Enterprise Need: Fortune 500 customers evaluating Spec Kitty ask "Can we track which code was AI-generated?" for compliance, governance, learning.

Decision Drivers

  • Compliance: Regulated industries (finance, healthcare) require audit trails showing who wrote each line
  • Accountability: Clear attribution enables code review ("review AI code more carefully"), debugging ("this bug came from agent X")
  • Quality learning: Measure which agents/prompts produce better code (iterate on prompts, agent selection)
  • Transparency: Build trust with users, stakeholders, regulators
  • Competitive parity: Entire.io has line-level attribution - must match for Tier 1 threat response
  • Policy enforcement: Enable governance rules ("AI code requires review", "limit AI to <50% of PR")
  • Legal defensibility: Address emerging questions on AI code ownership, copyright

Considered Options

  • Option 1: Line-level attribution (agent vs human, with agent ID) - chosen
  • Option 2: File-level attribution (too coarse)
  • Option 3: Commit-level attribution (even coarser)
  • Option 4: No attribution (status quo)

Decision Outcome

Chosen option: "Line-level attribution integrated with Git blame and agent execution logs", because:

  1. Industry standard: Line-level is how developers think about code (Git blame operates at line level)
  2. Compliance granularity: Auditors want line-level detail ("show me every AI-generated line in this security function")
  3. Competitive parity: Matches Entire.io's attribution model (Tier 1 threat response)
  4. Quality insights: Enables detailed analysis (which agent wrote buggy line 47?)
  5. Existing foundation: Git blame provides baseline, Co-Authored-By markers identify agent commits
  6. Dashboard value: Color-coded file views (green=human, blue=agent) provide instant visual clarity

Implementation: Create AttributionTracker class in events/attribution.py that integrates Git blame (for baseline) with agent execution logs (for AI attribution) and Entire checkpoint data (if imported).
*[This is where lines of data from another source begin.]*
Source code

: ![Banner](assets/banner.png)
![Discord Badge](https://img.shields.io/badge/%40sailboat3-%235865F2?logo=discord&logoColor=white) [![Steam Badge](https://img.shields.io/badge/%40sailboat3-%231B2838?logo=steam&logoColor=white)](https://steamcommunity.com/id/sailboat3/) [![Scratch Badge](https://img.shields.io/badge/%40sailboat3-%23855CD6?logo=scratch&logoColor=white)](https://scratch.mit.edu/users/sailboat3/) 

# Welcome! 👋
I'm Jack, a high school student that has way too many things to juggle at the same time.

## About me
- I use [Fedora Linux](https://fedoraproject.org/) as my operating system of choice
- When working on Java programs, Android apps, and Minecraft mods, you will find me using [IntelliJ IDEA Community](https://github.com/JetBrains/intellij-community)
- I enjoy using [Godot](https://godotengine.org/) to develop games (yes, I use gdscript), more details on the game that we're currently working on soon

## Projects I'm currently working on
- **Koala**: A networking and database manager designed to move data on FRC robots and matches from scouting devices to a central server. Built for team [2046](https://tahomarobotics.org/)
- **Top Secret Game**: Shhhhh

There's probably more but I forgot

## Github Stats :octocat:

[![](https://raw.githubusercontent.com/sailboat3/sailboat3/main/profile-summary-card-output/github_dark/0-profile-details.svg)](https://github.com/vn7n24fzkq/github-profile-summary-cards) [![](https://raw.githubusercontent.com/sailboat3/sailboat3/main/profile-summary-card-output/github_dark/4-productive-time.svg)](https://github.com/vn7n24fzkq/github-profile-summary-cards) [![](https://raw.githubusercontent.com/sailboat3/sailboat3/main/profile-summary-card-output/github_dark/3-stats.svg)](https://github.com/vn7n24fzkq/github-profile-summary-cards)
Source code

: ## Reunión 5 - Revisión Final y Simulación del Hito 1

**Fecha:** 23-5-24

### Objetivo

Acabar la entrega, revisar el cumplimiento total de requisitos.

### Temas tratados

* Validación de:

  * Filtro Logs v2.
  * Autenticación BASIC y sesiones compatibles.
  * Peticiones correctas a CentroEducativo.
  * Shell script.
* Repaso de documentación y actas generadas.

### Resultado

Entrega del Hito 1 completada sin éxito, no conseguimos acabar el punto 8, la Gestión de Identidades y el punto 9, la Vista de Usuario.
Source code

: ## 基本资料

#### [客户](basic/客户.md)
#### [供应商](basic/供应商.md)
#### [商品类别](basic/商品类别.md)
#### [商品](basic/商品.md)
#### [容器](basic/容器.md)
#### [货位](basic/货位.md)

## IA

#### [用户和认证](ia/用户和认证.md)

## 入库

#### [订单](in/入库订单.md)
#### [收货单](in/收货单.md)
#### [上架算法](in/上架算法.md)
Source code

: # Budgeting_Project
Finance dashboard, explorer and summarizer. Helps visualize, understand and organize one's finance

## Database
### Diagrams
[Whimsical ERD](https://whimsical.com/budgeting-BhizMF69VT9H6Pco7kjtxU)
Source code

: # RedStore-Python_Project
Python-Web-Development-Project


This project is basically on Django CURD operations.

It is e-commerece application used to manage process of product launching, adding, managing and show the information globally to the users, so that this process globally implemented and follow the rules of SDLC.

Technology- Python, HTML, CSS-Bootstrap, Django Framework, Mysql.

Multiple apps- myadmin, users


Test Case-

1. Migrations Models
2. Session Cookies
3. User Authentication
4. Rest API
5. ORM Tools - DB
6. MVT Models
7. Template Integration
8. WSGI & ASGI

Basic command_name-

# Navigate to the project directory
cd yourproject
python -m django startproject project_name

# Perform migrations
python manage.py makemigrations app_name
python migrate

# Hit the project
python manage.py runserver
Store attribution as structured metadata in event payloads (extends ADR 2026-02-09-4: Cross-Repo Evidence Completion).

Consequences

Positive

  • Compliance: Audit trails satisfy regulatory requirements (SOC2, HIPAA, financial regulations)
  • Accountability: Clear blame for bugs ("line 47 was written by claude-sonnet-4 in WP03")
  • Quality learning: Correlate agents with quality metrics (bug rate, security vulnerabilities, review rejection)
  • Transparency: Users see exactly what AI contributed (builds trust with teams, stakeholders, regulators)
  • Policy enforcement: Enable governance ("AI code requires review", "max 50% AI per file")
  • Competitive parity: Matches Entire.io's attribution capability (reduces feature gap)
  • Dashboard value: Visual attribution (color-coded files) makes AI contribution instantly visible

Negative

  • Storage overhead: Attribution metadata per line adds storage (estimate: +10-20% event log size)
  • Performance cost: Git blame is slow on large files (100ms-1s per file)
  • Maintenance: Must keep attribution detection accurate (Co-Authored-By markers, agent commit detection)
  • Privacy concern: Some users may not want line-level tracking (feels invasive)
  • Attribution ambiguity: Human edits to AI-generated lines blur attribution (who owns line? agent or human?)

Neutral

  • Opt-in for privacy: Attribution tracking can be Tier 3+ (not required for local-only Tier 1 users)
  • Granularity trade-off: Line-level is detailed but may be noisy (every whitespace change tracked)
  • Dashboard dependency: Full value requires dashboard visualization (CLI shows text summary only)

Confirmation

Success Metrics:

  • Accuracy: >95% correct detection of agent vs human attribution (validated against known ground truth)
  • Compliance value: 3+ enterprise customers cite attribution as key requirement (validate market need)
  • Adoption: 50%+ of users enable attribution tracking (Tier 3+)
  • Performance: Git blame <500ms p95 for typical files (<1000 lines)
  • Quality insights: Identify correlation between agent type and bug rate (validates learning use case)

Validation Timeline:

  • Month 1: Implement AttributionTracker, test with mixed agent/human repos
  • Month 2: Dashboard visualization (color-coded file views)
  • Month 3: CLI command (spec-kitty attribution <file>) for text summary
  • Month 4-6: Monitor adoption, accuracy, performance; iterate on detection logic

Confidence Level: HIGH (8/10)

  • Clear enterprise need (compliance, governance, transparency)
  • Proven by Entire.io's implementation (validates technical feasibility)
  • Foundation exists (Git blame, Co-Authored-By markers)
  • Main risk: Storage overhead (mitigable with compression, archival)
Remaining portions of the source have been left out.